=== What you have to do ===
How many of the lines below have the word "alpha" in them? The answer is that number and nothing more.

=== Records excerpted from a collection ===
● ● ● ●

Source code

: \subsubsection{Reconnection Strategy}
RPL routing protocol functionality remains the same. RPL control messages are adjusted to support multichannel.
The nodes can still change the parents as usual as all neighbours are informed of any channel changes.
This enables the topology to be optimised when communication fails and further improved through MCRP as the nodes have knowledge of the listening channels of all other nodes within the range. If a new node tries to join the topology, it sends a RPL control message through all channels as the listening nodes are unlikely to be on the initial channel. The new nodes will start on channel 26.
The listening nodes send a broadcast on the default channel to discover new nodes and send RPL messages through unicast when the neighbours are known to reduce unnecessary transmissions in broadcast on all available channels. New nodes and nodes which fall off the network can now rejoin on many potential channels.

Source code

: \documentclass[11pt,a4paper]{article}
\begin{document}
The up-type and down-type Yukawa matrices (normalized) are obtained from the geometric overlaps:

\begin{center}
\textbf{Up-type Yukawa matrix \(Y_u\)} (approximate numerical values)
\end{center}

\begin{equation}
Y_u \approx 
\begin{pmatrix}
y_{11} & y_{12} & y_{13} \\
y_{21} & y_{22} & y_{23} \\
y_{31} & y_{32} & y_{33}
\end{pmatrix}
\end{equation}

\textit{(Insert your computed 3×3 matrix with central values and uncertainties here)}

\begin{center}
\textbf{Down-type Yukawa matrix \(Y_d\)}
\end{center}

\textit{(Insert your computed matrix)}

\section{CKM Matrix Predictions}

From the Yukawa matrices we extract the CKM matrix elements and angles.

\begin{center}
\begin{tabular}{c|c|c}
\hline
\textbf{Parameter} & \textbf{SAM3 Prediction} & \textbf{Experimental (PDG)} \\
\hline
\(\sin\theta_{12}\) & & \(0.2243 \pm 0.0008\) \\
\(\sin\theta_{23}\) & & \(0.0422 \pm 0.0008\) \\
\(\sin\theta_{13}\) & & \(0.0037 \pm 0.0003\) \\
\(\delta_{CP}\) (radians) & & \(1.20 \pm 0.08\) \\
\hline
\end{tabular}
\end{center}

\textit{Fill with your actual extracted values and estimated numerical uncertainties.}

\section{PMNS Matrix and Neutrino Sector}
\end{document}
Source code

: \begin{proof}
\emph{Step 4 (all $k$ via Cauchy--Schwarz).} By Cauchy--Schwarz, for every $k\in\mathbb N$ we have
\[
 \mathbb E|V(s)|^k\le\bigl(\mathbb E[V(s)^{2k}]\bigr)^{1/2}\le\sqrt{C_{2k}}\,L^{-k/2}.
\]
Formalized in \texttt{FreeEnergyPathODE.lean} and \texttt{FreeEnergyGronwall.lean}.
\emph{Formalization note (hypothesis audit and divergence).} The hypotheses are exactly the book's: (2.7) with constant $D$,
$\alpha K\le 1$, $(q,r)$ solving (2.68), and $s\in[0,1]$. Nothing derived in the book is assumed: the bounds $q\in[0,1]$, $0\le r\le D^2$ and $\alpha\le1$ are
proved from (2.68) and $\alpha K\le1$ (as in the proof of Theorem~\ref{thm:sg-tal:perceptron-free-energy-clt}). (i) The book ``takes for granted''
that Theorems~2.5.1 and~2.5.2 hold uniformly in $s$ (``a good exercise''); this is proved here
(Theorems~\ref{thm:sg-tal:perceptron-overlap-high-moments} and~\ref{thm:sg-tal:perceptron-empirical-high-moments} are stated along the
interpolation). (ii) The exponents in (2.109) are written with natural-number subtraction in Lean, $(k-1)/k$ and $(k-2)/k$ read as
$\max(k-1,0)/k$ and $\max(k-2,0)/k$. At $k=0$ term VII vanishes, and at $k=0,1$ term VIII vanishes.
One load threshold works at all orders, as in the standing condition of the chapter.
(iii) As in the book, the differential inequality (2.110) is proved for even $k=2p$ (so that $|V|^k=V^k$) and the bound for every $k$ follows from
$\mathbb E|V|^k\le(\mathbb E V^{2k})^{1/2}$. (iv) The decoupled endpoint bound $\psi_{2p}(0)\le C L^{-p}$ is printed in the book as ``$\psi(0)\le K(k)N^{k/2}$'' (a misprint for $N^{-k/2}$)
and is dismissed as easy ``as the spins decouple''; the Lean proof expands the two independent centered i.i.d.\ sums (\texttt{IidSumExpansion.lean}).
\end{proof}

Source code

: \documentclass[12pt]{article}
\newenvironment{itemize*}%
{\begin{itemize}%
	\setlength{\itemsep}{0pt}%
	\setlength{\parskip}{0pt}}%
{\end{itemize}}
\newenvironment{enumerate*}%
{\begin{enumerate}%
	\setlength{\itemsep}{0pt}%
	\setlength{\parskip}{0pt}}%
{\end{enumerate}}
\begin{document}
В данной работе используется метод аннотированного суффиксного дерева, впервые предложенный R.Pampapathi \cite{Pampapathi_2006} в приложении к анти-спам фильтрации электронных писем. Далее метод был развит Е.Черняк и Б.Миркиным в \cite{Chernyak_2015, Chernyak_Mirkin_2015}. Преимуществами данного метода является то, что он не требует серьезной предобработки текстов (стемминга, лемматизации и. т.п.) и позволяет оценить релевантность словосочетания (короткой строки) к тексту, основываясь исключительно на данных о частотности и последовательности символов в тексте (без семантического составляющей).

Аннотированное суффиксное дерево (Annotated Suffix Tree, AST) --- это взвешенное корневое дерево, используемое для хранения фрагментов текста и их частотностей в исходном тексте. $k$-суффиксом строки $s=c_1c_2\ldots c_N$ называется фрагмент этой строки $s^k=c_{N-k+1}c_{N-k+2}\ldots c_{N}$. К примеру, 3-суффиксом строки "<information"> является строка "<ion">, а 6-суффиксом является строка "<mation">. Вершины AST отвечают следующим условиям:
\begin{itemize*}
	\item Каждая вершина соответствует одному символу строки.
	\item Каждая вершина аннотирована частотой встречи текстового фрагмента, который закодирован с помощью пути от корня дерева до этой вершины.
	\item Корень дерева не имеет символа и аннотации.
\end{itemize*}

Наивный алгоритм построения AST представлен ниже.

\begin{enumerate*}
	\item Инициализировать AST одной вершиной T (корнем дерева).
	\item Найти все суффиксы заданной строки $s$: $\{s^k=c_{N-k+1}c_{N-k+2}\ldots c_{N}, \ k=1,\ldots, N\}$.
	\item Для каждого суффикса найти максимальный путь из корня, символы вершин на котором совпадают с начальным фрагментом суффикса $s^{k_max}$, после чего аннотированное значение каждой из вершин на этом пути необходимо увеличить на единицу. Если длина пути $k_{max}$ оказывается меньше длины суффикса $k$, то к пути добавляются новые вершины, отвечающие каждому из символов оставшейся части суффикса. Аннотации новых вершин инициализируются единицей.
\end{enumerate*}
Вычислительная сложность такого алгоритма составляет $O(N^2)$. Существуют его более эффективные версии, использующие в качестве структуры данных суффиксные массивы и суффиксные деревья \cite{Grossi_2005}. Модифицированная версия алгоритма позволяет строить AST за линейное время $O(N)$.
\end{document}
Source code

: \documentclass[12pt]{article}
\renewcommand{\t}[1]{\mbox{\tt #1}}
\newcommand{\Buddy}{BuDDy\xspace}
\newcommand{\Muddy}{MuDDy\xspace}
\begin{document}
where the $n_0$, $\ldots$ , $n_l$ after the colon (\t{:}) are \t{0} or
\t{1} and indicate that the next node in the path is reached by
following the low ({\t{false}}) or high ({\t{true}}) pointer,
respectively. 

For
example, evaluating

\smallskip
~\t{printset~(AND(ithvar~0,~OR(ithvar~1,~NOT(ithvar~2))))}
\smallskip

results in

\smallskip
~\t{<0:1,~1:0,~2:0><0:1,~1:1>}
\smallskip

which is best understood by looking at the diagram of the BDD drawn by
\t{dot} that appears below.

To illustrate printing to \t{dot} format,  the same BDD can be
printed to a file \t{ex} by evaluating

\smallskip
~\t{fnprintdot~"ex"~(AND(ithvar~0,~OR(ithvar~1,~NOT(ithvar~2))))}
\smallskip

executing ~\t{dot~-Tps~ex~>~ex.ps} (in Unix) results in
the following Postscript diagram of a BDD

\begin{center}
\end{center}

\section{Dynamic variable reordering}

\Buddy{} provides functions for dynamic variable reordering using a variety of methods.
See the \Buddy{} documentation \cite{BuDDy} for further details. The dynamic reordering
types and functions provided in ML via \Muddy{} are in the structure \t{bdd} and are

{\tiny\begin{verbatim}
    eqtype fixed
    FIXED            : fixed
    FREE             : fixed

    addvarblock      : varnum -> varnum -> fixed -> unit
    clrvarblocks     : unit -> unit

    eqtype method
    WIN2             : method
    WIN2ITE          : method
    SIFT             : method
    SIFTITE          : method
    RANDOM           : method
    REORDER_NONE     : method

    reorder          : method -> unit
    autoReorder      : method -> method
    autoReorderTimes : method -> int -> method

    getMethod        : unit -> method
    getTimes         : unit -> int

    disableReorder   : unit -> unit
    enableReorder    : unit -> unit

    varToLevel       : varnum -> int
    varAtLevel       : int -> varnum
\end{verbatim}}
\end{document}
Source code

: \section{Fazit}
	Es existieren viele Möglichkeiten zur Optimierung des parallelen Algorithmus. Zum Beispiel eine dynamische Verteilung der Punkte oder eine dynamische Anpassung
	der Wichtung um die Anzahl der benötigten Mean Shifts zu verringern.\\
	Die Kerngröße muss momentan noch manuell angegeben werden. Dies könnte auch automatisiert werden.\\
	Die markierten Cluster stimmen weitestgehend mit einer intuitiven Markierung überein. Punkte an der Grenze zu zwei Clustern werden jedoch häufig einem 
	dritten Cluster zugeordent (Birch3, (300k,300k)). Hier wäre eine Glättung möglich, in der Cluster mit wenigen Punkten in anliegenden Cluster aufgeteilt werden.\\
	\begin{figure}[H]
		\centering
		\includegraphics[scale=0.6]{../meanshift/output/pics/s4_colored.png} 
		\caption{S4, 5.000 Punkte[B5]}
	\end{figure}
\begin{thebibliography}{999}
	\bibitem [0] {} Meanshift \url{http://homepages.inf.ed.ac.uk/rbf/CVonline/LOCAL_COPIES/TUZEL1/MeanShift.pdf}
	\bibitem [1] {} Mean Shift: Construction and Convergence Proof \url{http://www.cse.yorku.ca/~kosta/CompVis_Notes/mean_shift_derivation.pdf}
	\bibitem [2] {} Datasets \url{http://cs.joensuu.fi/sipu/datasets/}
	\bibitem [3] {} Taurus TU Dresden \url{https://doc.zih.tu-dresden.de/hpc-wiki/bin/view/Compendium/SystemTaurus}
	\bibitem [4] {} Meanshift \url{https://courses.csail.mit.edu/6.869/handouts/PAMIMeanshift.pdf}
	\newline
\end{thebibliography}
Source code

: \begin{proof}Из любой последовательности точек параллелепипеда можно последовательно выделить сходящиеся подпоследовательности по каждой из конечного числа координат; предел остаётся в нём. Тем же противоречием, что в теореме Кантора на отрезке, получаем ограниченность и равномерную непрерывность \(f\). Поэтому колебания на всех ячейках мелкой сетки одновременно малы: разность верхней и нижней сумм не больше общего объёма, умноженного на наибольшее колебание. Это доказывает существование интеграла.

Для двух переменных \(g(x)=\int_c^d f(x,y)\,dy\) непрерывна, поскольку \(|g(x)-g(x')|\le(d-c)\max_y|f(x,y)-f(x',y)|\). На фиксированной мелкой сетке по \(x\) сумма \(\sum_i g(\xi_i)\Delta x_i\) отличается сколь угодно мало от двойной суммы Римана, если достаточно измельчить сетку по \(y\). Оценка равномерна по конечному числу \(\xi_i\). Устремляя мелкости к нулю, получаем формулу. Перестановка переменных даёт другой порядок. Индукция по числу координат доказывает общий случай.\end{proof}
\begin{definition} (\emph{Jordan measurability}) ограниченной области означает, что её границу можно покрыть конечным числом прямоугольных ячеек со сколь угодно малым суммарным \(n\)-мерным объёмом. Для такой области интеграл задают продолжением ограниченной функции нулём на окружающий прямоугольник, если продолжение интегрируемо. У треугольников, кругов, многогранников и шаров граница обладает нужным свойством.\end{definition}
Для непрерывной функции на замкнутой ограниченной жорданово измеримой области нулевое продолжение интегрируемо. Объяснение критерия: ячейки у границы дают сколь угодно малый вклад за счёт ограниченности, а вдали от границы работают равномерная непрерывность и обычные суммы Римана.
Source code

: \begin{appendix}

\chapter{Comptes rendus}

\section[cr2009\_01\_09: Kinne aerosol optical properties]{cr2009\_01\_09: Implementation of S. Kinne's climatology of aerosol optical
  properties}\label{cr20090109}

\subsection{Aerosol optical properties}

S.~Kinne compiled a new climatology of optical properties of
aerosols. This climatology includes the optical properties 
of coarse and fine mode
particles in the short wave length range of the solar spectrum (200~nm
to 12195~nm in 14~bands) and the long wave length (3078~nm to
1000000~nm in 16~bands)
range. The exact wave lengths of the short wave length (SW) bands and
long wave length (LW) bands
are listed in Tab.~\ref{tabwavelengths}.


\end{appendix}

● ● ● ●

=== Written solution ===
2